Plain-text document sources:
● ● ● ●

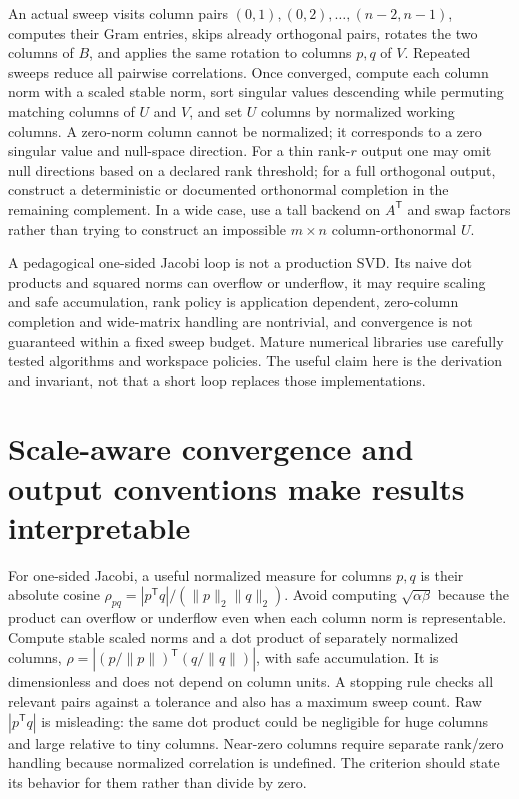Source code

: An actual sweep visits column pairs \((0,1),(0,2),\ldots,(n-2,n-1)\), computes their Gram entries, skips already orthogonal pairs, rotates the two columns of \(B\), and applies the same rotation to columns \(p,q\) of \(V\). Repeated sweeps reduce all pairwise correlations. Once converged, compute each column norm with a scaled stable norm, sort singular values descending while permuting matching columns of \(U\) and \(V\), and set \(U\) columns by normalized working columns. A zero-norm column cannot be normalized; it corresponds to a zero singular value and null-space direction. For a thin rank-\(r\) output one may omit null directions based on a declared rank threshold; for a full orthogonal output, construct a deterministic or documented orthonormal completion in the remaining complement. In a wide case, use a tall backend on \(A^\mathsf T\) and swap factors rather than trying to construct an impossible \(m\times n\) column-orthonormal \(U\).

A pedagogical one-sided Jacobi loop is not a production SVD. Its naive dot products and squared norms can overflow or underflow, it may require scaling and safe accumulation, rank policy is application dependent, zero-column completion and wide-matrix handling are nontrivial, and convergence is not guaranteed within a fixed sweep budget. Mature numerical libraries use carefully tested algorithms and workspace policies. The useful claim here is the derivation and invariant, not that a short loop replaces those implementations.

\section{Scale-aware convergence and output conventions make results interpretable}\label{02-foundations-ii-ch038-scale-aware-convergence-and-output-conventions-make-results-interpretable}

\hypertarget{02-foundations-ii-ch038-scale-aware-convergence-and-output-conventions-make-results-interpretable}{}

For one-sided Jacobi, a useful normalized measure for columns \(p,q\) is their absolute cosine \(\rho_{pq}=|p^\mathsf Tq|/(\|p\|_2\|q\|_2)\). Avoid computing \(\sqrt{\alpha\beta}\) because the product can overflow or underflow even when each column norm is representable. Compute stable scaled norms and a dot product of separately normalized columns, \(\rho=|(p/\|p\|)^\mathsf T(q/\|q\|)|\), with safe accumulation. It is dimensionless and does not depend on column units. A stopping rule checks all relevant pairs against a tolerance and also has a maximum sweep count. Raw \(|p^\mathsf Tq|\) is misleading: the same dot product could be negligible for huge columns and large relative to tiny columns. Near-zero columns require separate rank/zero handling because normalized correlation is undefined. The criterion should state its behavior for them rather than divide by zero.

● ● ● ●

Task details:
When copying the entries, drop the images and keep every line exact.

Reply:
Source code

: An actual sweep visits column pairs \((0,1),(0,2),\ldots,(n-2,n-1)\), computes their Gram entries, skips already orthogonal pairs, rotates the two columns of \(B\), and applies the same rotation to columns \(p,q\) of \(V\). Repeated sweeps reduce all pairwise correlations. Once converged, compute each column norm with a scaled stable norm, sort singular values descending while permuting matching columns of \(U\) and \(V\), and set \(U\) columns by normalized working columns. A zero-norm column cannot be normalized; it corresponds to a zero singular value and null-space direction. For a thin rank-\(r\) output one may omit null directions based on a declared rank threshold; for a full orthogonal output, construct a deterministic or documented orthonormal completion in the remaining complement. In a wide case, use a tall backend on \(A^\mathsf T\) and swap factors rather than trying to construct an impossible \(m\times n\) column-orthonormal \(U\).

A pedagogical one-sided Jacobi loop is not a production SVD. Its naive dot products and squared norms can overflow or underflow, it may require scaling and safe accumulation, rank policy is application dependent, zero-column completion and wide-matrix handling are nontrivial, and convergence is not guaranteed within a fixed sweep budget. Mature numerical libraries use carefully tested algorithms and workspace policies. The useful claim here is the derivation and invariant, not that a short loop replaces those implementations.

\section{Scale-aware convergence and output conventions make results interpretable}\label{02-foundations-ii-ch038-scale-aware-convergence-and-output-conventions-make-results-interpretable}

\hypertarget{02-foundations-ii-ch038-scale-aware-convergence-and-output-conventions-make-results-interpretable}{}

For one-sided Jacobi, a useful normalized measure for columns \(p,q\) is their absolute cosine \(\rho_{pq}=|p^\mathsf Tq|/(\|p\|_2\|q\|_2)\). Avoid computing \(\sqrt{\alpha\beta}\) because the product can overflow or underflow even when each column norm is representable. Compute stable scaled norms and a dot product of separately normalized columns, \(\rho=|(p/\|p\|)^\mathsf T(q/\|q\|)|\), with safe accumulation. It is dimensionless and does not depend on column units. A stopping rule checks all relevant pairs against a tolerance and also has a maximum sweep count. Raw \(|p^\mathsf Tq|\) is misleading: the same dot product could be negligible for huge columns and large relative to tiny columns. Near-zero columns require separate rank/zero handling because normalized correlation is undefined. The criterion should state its behavior for them rather than divide by zero.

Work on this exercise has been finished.